Two days ago, Adam Neely and Shawn Crowder released their last album Perihelion.
As a part of their launching campaign, they released (yet) two videos explaining several music theory concepts used in the elaboration of the tracks.

Metric Modulation

One of them being metric modulation. Metric modulation, in short, is about modulating (changing) the tempo or meter of a song. Of course, it is not about doing it without caution, for example jumping from 100 BPM to 120 without prior notice. The goal here is to modulate smoothly from tempo A to tempo B, much alike a smooth harmony modulation (e.g. ii V I in target key).

One way to smooth a metric modulation, the one being discussed about in Adam's video (explained by Shawn about the track Macchina), is to accentuate different groupings of notes prior to a final switch.

By only using the existing grid and changing the grouping, a butter-smooth transition can be obtained.

Examples in 4/4

As always, let's take an example in 4/4, which means a beat is subdivided in 4 quarter notes. For calculus clarity, we set our tempo to 100 Beats Per Minute (BPM). The beat is played every 4 notes (subdivision = 4) at 100 BPM.

Example 1: If we were to play the beat every third notes, the new BPM / tempo would speed up to a new tempo of :

$$ 100 \times 4/3 \approx 133 \text{ BPM} $$

Example 2: If we were to play the beat every fifth notes, the new BPM / tempo would slow down to a new tempo of :

$$ 100 \times 4/5 = 80 \text{ BPM} $$

Notice that we have two ways of thinking about the same musical result :

• either stay at 100 BPM and accentuate groupings of 5
• or set metronome to 80 BPM and play the new beat.

Generalization

For further analysis, here is a piece of code I wrote that lists down possible metrics modulations ratios for a given beat subdivision (in a two beats span).

def find_possible_metric_modulations(subdivisions):
    print(f"Possible metric modulations for {subdivisions} subdivisions per beat (2 beats span)")
    for i in range(1, 2*(subdivisions)+1):
        print(f"- Every {i:02} notes : tempo x {(subdivisions/i):.2f} ({subdivisions}/{i})")
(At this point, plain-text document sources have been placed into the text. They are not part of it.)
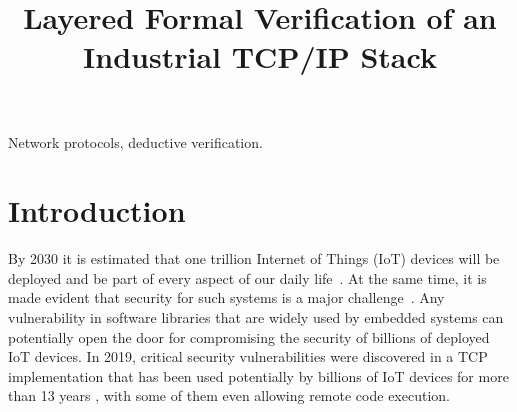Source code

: \documentclass[conference]{IEEEtran}
\begin{document}
\title{Layered Formal Verification of an Industrial TCP/IP Stack}

\author{%
\and
{}
\and
{}
\and
{}
}

\maketitle

\begin{abstract}
\end{abstract}

\begin{IEEEkeywords}
Network protocols,
deductive verification.
\end{IEEEkeywords}

\section{Introduction}

By 2030 it is estimated that one trillion Internet of Things (IoT) devices will be deployed and be part of every aspect of our daily life~\cite{IoT_route:ARM_white_paper}. At the same time, it is made evident that security for such systems is a major challenge~\cite{Sec_IoT_Challenges:paper,Cyber_Systems_security:paper}. Any vulnerability in software libraries that are widely used by embedded systems can potentially open the door for compromising the security of billions of deployed IoT devices. In 2019, critical security vulnerabilities were discovered in a TCP implementation that has been used potentially by billions of IoT devices for more than 13 years \cite{zero_days_vuln:ARMIS_white_paper}, with some of them even allowing remote code execution.
\end{document}
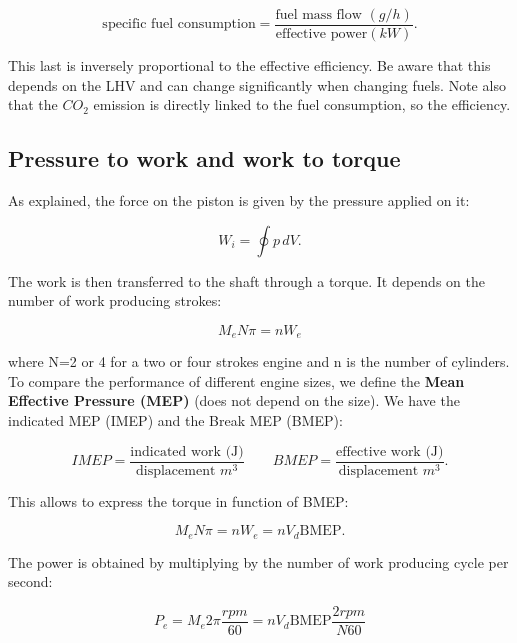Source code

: 	\begin{equation}
	\mbox{specific fuel consumption} = \frac{\mbox{fuel mass flow }(g/h)}{\mbox{effective power} (kW)}.
	\end{equation}
	
	This last is inversely proportional to the effective efficiency. Be aware that this depends on the LHV and can change significantly when changing fuels. Note also that the $CO_2$ emission is directly linked to the fuel consumption, so the efficiency. 
	
\subsection{Pressure to work and work to torque}
	As explained, the force on the piston is given by the pressure applied on it:
	
	\begin{equation}
	W_i = \oint p \, dV.
	\end{equation}
	
	The work is then transferred to the shaft through a torque. It depends on the number of work producing strokes:
	
	\begin{equation}
	M_e N\pi = nW_e
\end{equation}	 

	where N=2 or 4 for a two or four strokes engine and n is the number of cylinders. To compare the performance of different engine sizes, we define the \textbf{Mean Effective Pressure (MEP)} (does not depend on the size). We have the indicated MEP (IMEP) and the Break MEP (BMEP):
	
	\begin{equation}
	IMEP = \frac{\mbox{indicated work (J)}}{\mbox{displacement }m^3} \qquad BMEP = \frac{\mbox{effective work (J)}}{\mbox{displacement }m^3}.
 	\end{equation}	 
	
	This allows to express the torque in function of BMEP:
	
	\begin{equation}
	M_e N\pi = nW_e = nV_d \mbox{BMEP}. 
	\end{equation}
	
	The power is obtained by multiplying by the number of work producing cycle per second:
	
	\begin{equation}
	P_e = M_e 2\pi\frac{rpm}{60} = nV_d \mbox{BMEP} \frac{2rpm}{N60}
	\end{equation}\\
	
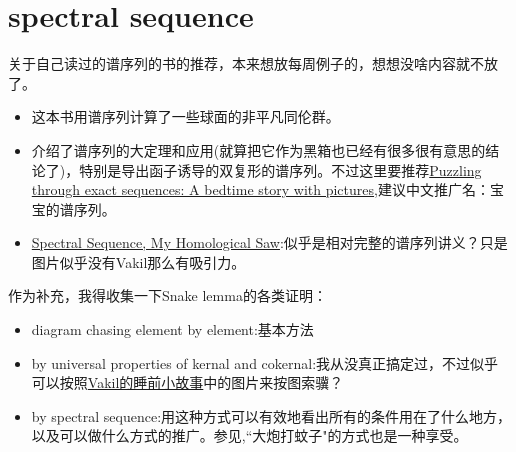 \documentclass{ctexart}
\begin{document}
\section{spectral sequence}
关于自己读过的谱序列的书的推荐，本来想放每周例子的，想想没啥内容就不放了。
\begin{itemize}
	\item \cite[Chap 3]{bott2013differential}这本书用谱序列计算了一些球面的非平凡同伦群。
	\item \cite[1.7,23.3]{vakil2017rising}介绍了谱序列的大定理和应用(就算把它作为黑箱也已经有很多很有意思的结论了)，特别是导出函子诱导的双复形的谱序列。不过这里要推荐\href{https://www.3blue1brown.com/content/blog/exact-sequence-picturebook/PuzzlingThroughExactSequences.pdf}{Puzzling through exact sequences: A bedtime story with pictures},建议中文推广名：宝宝的谱序列。
	\item \href{https://www.cnblogs.com/XiongRuiMath/p/14992978.html}{Spectral Sequence, My Homological Saw}:似乎是相对完整的谱序列讲义？只是图片似乎没有Vakil那么有吸引力。
\end{itemize}
作为补充，我得收集一下Snake lemma的各类证明：
\begin{itemize}
	\item diagram chasing element by element:基本方法
	\item by universal properties of kernal and cokernal:我从没真正搞定过，不过似乎可以按照\href{https://www.3blue1brown.com/content/blog/exact-sequence-picturebook/PuzzlingThroughExactSequences.pdf}{Vakil的睡前小故事}中的图片来按图索骥？
	\item by spectral sequence:用这种方式可以有效地看出所有的条件用在了什么地方，以及可以做什么方式的推广。参见\cite[1.7.5]{vakil2017rising},``大炮打蚊子"的方式也是一种享受。
\end{itemize}
\renewcommand\refname{{\textbf{参考文献}}}
	

\end{document}
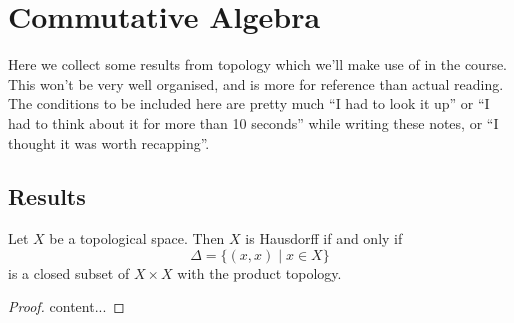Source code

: \chapter{Commutative Algebra}
Here we collect some results from topology which we'll make use of in the course.
This won't be very well organised, and is more for reference than actual reading.
The conditions to be included here are pretty much \enquote{I had to look it up} or \enquote{I had to think about it for more than 10 seconds} while writing these notes, or \enquote{I thought it was worth recapping}.

\section{Results}

\begin{lma}{}{}
    Let \(X\) be a topological space.
    Then \(X\) is Hausdorff if and only if
    \begin{equation}
        \Delta = \{(x, x) \mid x \in X\}
    \end{equation}
    is a closed subset of \(X \times X\) with the product topology.
    \begin{proof}
        content...
    \end{proof}
\end{lma}
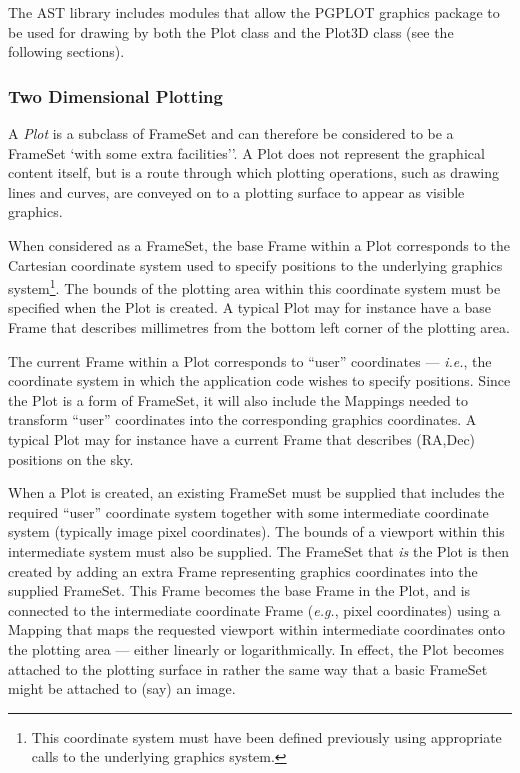 \documentclass[final,authoryear,5p,times,twocolumn]{elsarticle}
\begin{document}
The AST library includes modules that allow the PGPLOT graphics package to
be used for drawing by both the Plot class and the Plot3D class (see the
following sections).

\subsubsection{Two Dimensional Plotting}
A \emph{Plot} is a subclass of FrameSet and can therefore be considered
to be a FrameSet `with some extra facilities''. A Plot does not represent
the graphical content itself, but is a route through which plotting
operations, such as drawing lines and curves, are conveyed on to a
plotting surface to appear as visible graphics.

When considered as a FrameSet, the base Frame within a Plot corresponds
to the Cartesian coordinate system used to specify positions to the
underlying graphics system\footnote{This coordinate system must have been
defined previously using appropriate calls to the underlying graphics
system.}. The bounds of the plotting area within this coordinate system must
be specified when the Plot is created. A typical Plot may for instance
have a base Frame that describes millimetres from the bottom left corner
of the plotting area.

The current Frame within a Plot corresponds to ``user''  coordinates ---
\emph{i.e.}, the coordinate system in which the application code wishes to
specify positions. Since the Plot is a form of FrameSet, it will also
include the Mappings needed to transform ``user'' coordinates into the
corresponding graphics coordinates. A typical Plot may for instance
have a current Frame that describes (RA,Dec) positions on the sky.

When a Plot is created, an existing FrameSet must be supplied that
includes the required ``user'' coordinate system together with some
intermediate coordinate system (typically image pixel coordinates). The
bounds of a viewport within this intermediate system must also be
supplied. The FrameSet that \emph{is} the Plot is then created by adding
an extra Frame representing graphics coordinates into the supplied
FrameSet. This Frame becomes the base Frame in the Plot, and is connected
to the intermediate coordinate Frame (\emph{e.g.}, pixel coordinates)
using a Mapping that maps the requested viewport within intermediate
coordinates onto the plotting area --- either linearly or
logarithmically. In effect, the Plot becomes attached to the plotting
surface in rather the same way that a basic FrameSet might be attached
to (say) an image.
\end{document}
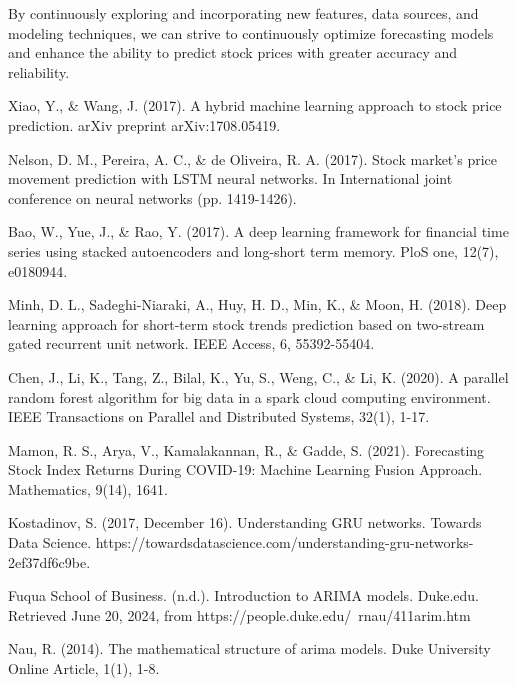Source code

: \documentclass{ieeeojies}
\begin{document}
By continuously exploring and incorporating new features, data sources, and modeling techniques, we can strive to continuously optimize forecasting models and enhance the ability to predict stock prices with greater accuracy and reliability.
\begin{thebibliography}{00}
 Xiao, Y., \& Wang, J. (2017). A hybrid machine learning approach to stock price prediction. arXiv preprint arXiv:1708.05419.

 Nelson, D. M., Pereira, A. C., \& de Oliveira, R. A. (2017). Stock market's price movement prediction with LSTM neural networks. In International joint conference on neural networks (pp. 1419-1426).

 Bao, W., Yue, J., \& Rao, Y. (2017). A deep learning framework for financial time series using stacked autoencoders and long-short term memory. PloS one, 12(7), e0180944.

 Minh, D. L., Sadeghi-Niaraki, A., Huy, H. D., Min, K., \& Moon, H. (2018). Deep learning approach for short-term stock trends prediction based on two-stream gated recurrent unit network. IEEE Access, 6, 55392-55404.

 Chen, J., Li, K., Tang, Z., Bilal, K., Yu, S., Weng, C., \& Li, K. (2020). A parallel random forest algorithm for big data in a spark cloud computing environment. IEEE Transactions on Parallel and Distributed Systems, 32(1), 1-17.

 Mamon, R. S., Arya, V., Kamalakannan, R., \& Gadde, S. (2021). Forecasting Stock Index Returns During COVID-19: Machine Learning Fusion Approach. Mathematics, 9(14), 1641.

 Kostadinov, S. (2017, December 16). Understanding GRU networks. Towards Data Science. https://towardsdatascience.com/understanding-gru-networks-2ef37df6c9be.

 Fuqua School of Business. (n.d.). Introduction to ARIMA models. Duke.edu. Retrieved June 20, 2024, from https://people.duke.edu/~rnau/411arim.htm

 Nau, R. (2014). The mathematical structure of arima models. Duke University Online Article, 1(1), 1-8.



\end{thebibliography}


\EOD
\end{document}
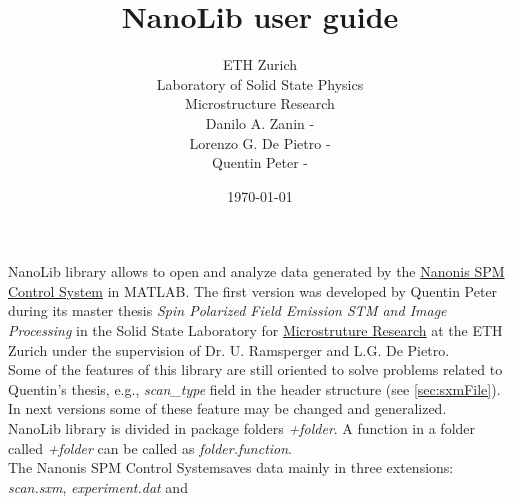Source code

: 

\usepackage{amsmath}
\renewcommand{\familydefault}{\sfdefault}
\setlength\parindent{0pt}


\newcommand{\+}[1]{\item \textbf{#1}}

\title{NanoLib user guide}
\author{
ETH Zurich\\
Laboratory of Solid State Physics\\\vspace{.5em}
Microstructure Research\\ 
{\small Danilo A. Zanin - }\\
{\small Lorenzo G. De Pietro - }\\
{\small Quentin Peter - }
}

\date{\today}


\maketitle
NanoLib library allows to open and analyze data generated by the \href{http://www.specs-zurich.com/en/home.html;jsessionid=FCD8A587EE447665C3F4A8CC374671EE}{Nanonis SPM Control System\texttrademark} in MATLAB\texttrademark.
The first version was developed by Quentin Peter during its master thesis \emph{Spin Polarized Field Emission STM and Image Processing} in the Solid State Laboratory for \href{http://www.microstructure.ethz.ch}{Microstruture Research} at the ETH Zurich under the supervision of Dr. U. Ramsperger and L.G. De Pietro.\\
Some of the features of this library are still oriented to solve problems related to Quentin's thesis, e.g., \emph{scan\_type} field in the header structure (see \ref{sec:sxmFile}). 
In next versions some of these feature may be changed and generalized.\\

NanoLib library is divided in package folders \emph{+folder}. 
A function in a folder called \emph{+folder} can be called as \emph{folder.function}.\\
The Nanonis SPM Control System\texttrademark saves data mainly in three extensions: \emph{scan.sxm}, \emph{experiment.dat} and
For the 4 subdivisions case the talked about we can find back our results among many others :

> find_possible_metric_modulations(4)

Possible metric modulations for 4 subdivisions per beat (2 beats span)
- Every 01 notes : tempo x 4.00 (4/1)
- Every 02 notes : tempo x 2.00 (4/2)
- Every 03 notes : tempo x 1.33 (4/3)
- Every 04 notes : tempo x 1.00 (4/4)
- Every 05 notes : tempo x 0.80 (4/5)
- Every 06 notes : tempo x 0.67 (4/6)
- Every 07 notes : tempo x 0.57 (4/7)
- Every 08 notes : tempo x 0.50 (4/8)

Sungazer's Macchina

As a real music example, let's break down in details how the metric modulation from Sungazer's Macchina works.

Before transition

First, the BPM is equal to 95 BPM. Groupings of 4 are played, a bit offset from the real beat but that changes nothing.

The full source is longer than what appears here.